A TV Cultura, por exemplo, apresenta o programa Roda Viva, que abriga discussões entre intelectuais e jornalistas a respeito de questões que faríamos bem em debater ao menos de vez em quando, se não fôssemos uma sociedade de analfabetos funcionais que não lêem livros por falta de tempo, já que não dá para perder o capítulo de hoje da novela.

Infelizmente, o alcance da Cultura não chega perto da vasta maioria do eleitorado alcançado pela Globo e filiais. Ao contrário, a líder incontestável de audiência mantém no ar, durante o chamado horário nobre, um telejornal que divulga as notícias com o mesmo descompromisso com que um funcionário do rei afixaria uma notícia de aumento de impostos do lado de fora do castelo e voltaria andando para o interior dos altos muros, rodeados de guardas, impune e em silêncio. Ou, quem sabe, talvez até assobiasse, indiferente aos gritos de indignação.

"Crescimento robusto e sustentável"

A edição de 12 de dezembro do Jornal Nacional trouxe ao ar, logo no primeiro bloco, uma seguida da outra, duas notícias típicas da falta de reflexão daquilo a que a Globo se habituou chamar de informação – uma notícia supostamente positiva, sobre o alto crescimento da economia, e outra claramente negativa, sobre a previsão do derretimento da calota polar para logo agora, em 2012.

Na primeira notícia, o crescimento da economia é, como sempre, recebido com otimismo, ao menos até certo ponto.

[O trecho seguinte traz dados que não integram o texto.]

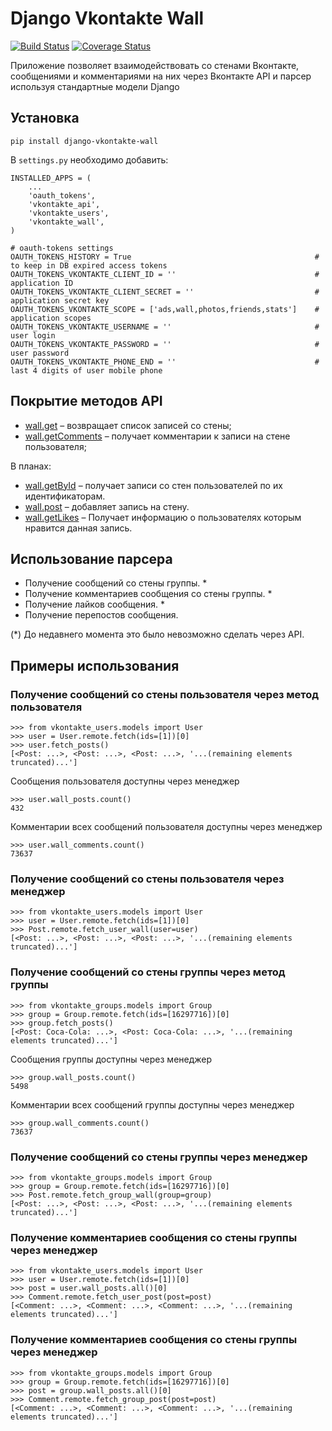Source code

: # Django Vkontakte Wall

[![Build Status](https://travis-ci.org/ramusus/django-vkontakte-wall.png?branch=master)](https://travis-ci.org/ramusus/django-vkontakte-wall) [![Coverage Status](https://coveralls.io/repos/ramusus/django-vkontakte-wall/badge.png?branch=master)](https://coveralls.io/r/ramusus/django-vkontakte-wall)

Приложение позволяет взаимодействовать со стенами Вконтакте, сообщениями и комментариями на них через Вконтакте API и парсер используя стандартные модели Django

## Установка

    pip install django-vkontakte-wall

В `settings.py` необходимо добавить:

    INSTALLED_APPS = (
        ...
        'oauth_tokens',
        'vkontakte_api',
        'vkontakte_users',
        'vkontakte_wall',
    )

    # oauth-tokens settings
    OAUTH_TOKENS_HISTORY = True                                         # to keep in DB expired access tokens
    OAUTH_TOKENS_VKONTAKTE_CLIENT_ID = ''                               # application ID
    OAUTH_TOKENS_VKONTAKTE_CLIENT_SECRET = ''                           # application secret key
    OAUTH_TOKENS_VKONTAKTE_SCOPE = ['ads,wall,photos,friends,stats']    # application scopes
    OAUTH_TOKENS_VKONTAKTE_USERNAME = ''                                # user login
    OAUTH_TOKENS_VKONTAKTE_PASSWORD = ''                                # user password
    OAUTH_TOKENS_VKONTAKTE_PHONE_END = ''                               # last 4 digits of user mobile phone

## Покрытие методов API

* [wall.get](http://vk.com/developers.php?oid=-1&p=wall.get) – возвращает список записей со стены;
* [wall.getComments](http://vk.com/developers.php?oid=-1&p=wall.getComments) – получает комментарии к записи на стене пользователя;

В планах:

* [wall.getById](http://vk.com/developers.php?oid=-1&p=wall.getById) – получает записи со стен пользователей по их идентификаторам.
* [wall.post](http://vk.com/developers.php?oid=-1&p=wall.post) – добавляет запись на стену.
* [wall.getLikes](http://vk.com/developers.php?oid=-1&p=wall.getLikes) – Получает информацию о пользователях которым нравится данная запись.

## Использование парсера

* Получение сообщений со стены группы. *
* Получение комментариев сообщения со стены группы. *
* Получение лайков сообщения. *
* Получение перепостов сообщения.

(*) До недавнего момента это было невозможно сделать через API.

## Примеры использования

### Получение сообщений со стены пользователя через метод пользователя

    >>> from vkontakte_users.models import User
    >>> user = User.remote.fetch(ids=[1])[0]
    >>> user.fetch_posts()
    [<Post: ...>, <Post: ...>, <Post: ...>, '...(remaining elements truncated)...']

Сообщения пользователя доступны через менеджер

    >>> user.wall_posts.count()
    432

Комментарии всех сообщений пользователя доступны через менеджер

    >>> user.wall_comments.count()
    73637

### Получение сообщений со стены пользователя через менеджер

    >>> from vkontakte_users.models import User
    >>> user = User.remote.fetch(ids=[1])[0]
    >>> Post.remote.fetch_user_wall(user=user)
    [<Post: ...>, <Post: ...>, <Post: ...>, '...(remaining elements truncated)...']

### Получение сообщений со стены группы через метод группы

    >>> from vkontakte_groups.models import Group
    >>> group = Group.remote.fetch(ids=[16297716])[0]
    >>> group.fetch_posts()
    [<Post: Coca-Cola: ...>, <Post: Coca-Cola: ...>, '...(remaining elements truncated)...']

Сообщения группы доступны через менеджер

    >>> group.wall_posts.count()
    5498

Комментарии всех сообщений группы доступны через менеджер

    >>> group.wall_comments.count()
    73637

### Получение сообщений со стены группы через менеджер

    >>> from vkontakte_groups.models import Group
    >>> group = Group.remote.fetch(ids=[16297716])[0]
    >>> Post.remote.fetch_group_wall(group=group)
    [<Post: ...>, <Post: ...>, <Post: ...>, '...(remaining elements truncated)...']

### Получение комментариев сообщения со стены группы через менеджер

    >>> from vkontakte_users.models import User
    >>> user = User.remote.fetch(ids=[1])[0]
    >>> post = user.wall_posts.all()[0]
    >>> Comment.remote.fetch_user_post(post=post)
    [<Comment: ...>, <Comment: ...>, <Comment: ...>, '...(remaining elements truncated)...']

### Получение комментариев сообщения со стены группы через менеджер

    >>> from vkontakte_groups.models import Group
    >>> group = Group.remote.fetch(ids=[16297716])[0]
    >>> post = group.wall_posts.all()[0]
    >>> Comment.remote.fetch_group_post(post=post)
    [<Comment: ...>, <Comment: ...>, <Comment: ...>, '...(remaining elements truncated)...']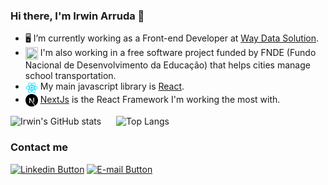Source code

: ### Hi there, I'm Irwin Arruda 👋

- 🖥 I’m currently working as a Front-end Developer at [Way Data Solution](https://waydatasolution.com.br/ "Way Data's home page").
- <img align="center" width="20px" height="20px" src="/sete-logo.ico" /> I'm also working in a free software project funded by FNDE (Fundo Nacional de Desenvolvimento da Educação) that helps cities manage school transportation.
- <img align="center" width="20px" height="20px" src="/react-logo.svg" /> My main javascript library is [React](https://reactjs.org/ "Reactjs Home page").
- <img align="center" width="20px" height="20px" src="/next-logo.svg" /> [NextJs](https://nextjs.org/ "NextJs Home page") is the React Framework I'm working the most with.
<div align="left">
  <img align="center" src="https://github-readme-stats.vercel.app/api?username=irwinarruda&show_icons=true&theme=dracula" alt="Irwin's GitHub stats" />
  <img align="center" style="margin-left: 20px" src="https://github-readme-stats.vercel.app/api/top-langs/?username=irwinarruda&layout=compact" alt="Top Langs" />
</div>

### Contact me
<a href="https://www.linkedin.com/in/irwin-arruda/" target="_blank"><img src="https://img.shields.io/badge/LinkedIn-0077B5?style=for-the-badge&logo=linkedin&logoColor=white" alt="Linkedin Button" /></a>
<a href="mailto:arruda.irwin@gmail.com" target="_blank"><img src="https://img.shields.io/badge/Mail-D14836?style=for-the-badge&logo=gmail&logoColor=white" alt="E-mail Button" /></a>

As pessoas estão consumindo mais, as indústrias estão se expandindo, produzindo e vendendo mais. Na lógica global do capitalismo, poucas notícias poderiam ser melhores. Mas ao mesmo tempo, para que se mantenha um crescimento sustentado (ou seria sustentável? A reportagem não deixa claro), o país precisa se equipar com infra-estrutura (leia-se Angra 3 e novas hidrelétricas) para evitar um apagão como o de 2001.

Talvez o mais interessante na reportagem nem seja a forma como a Globo é incapaz de estimular uma discussão sobre os limites que deveríamos nos impor quando falamos sobre crescimento. Que as taxas atuais de crescimento são insustentáveis a longo e médio prazo (e até a curto prazo, como mostra a segunda reportagem), disso já estamos conscientes... não estamos? Mas a fala da repórter, explicando como um maior crescimento da economia permitiria um crescimento sem inflação para o país, "sem sobressaltos, de maneira sustentada, como dizem os economistas", apenas nos confunde sobre o que a economista Zeina Latif tem a dizer logo a seguir:

"Para que a gente não tenha surpresas lá adiante, de ter problemas do tipo de 2001, que foi um apagão de energia, é muito importante a agenda do governo estar focada para evitar esses gargalos de infra-estrutura, que é para que a gente realmente tenha um crescimento robusto e sustentável."

"Amazônia será destruída"

Das duas, uma: ou a economista em questão, como aliás a própria Globo, não entendeu ainda o conceito de sustentabilidade (que, a propósito, significa vivermos de maneira tal que os recursos renováveis do planeta, como a água, os solos e as florestas, não se esgotem), ou estão fazendo de propósito para confundir o telespectador a respeito de um termo que já devia estar claro há muito tempo.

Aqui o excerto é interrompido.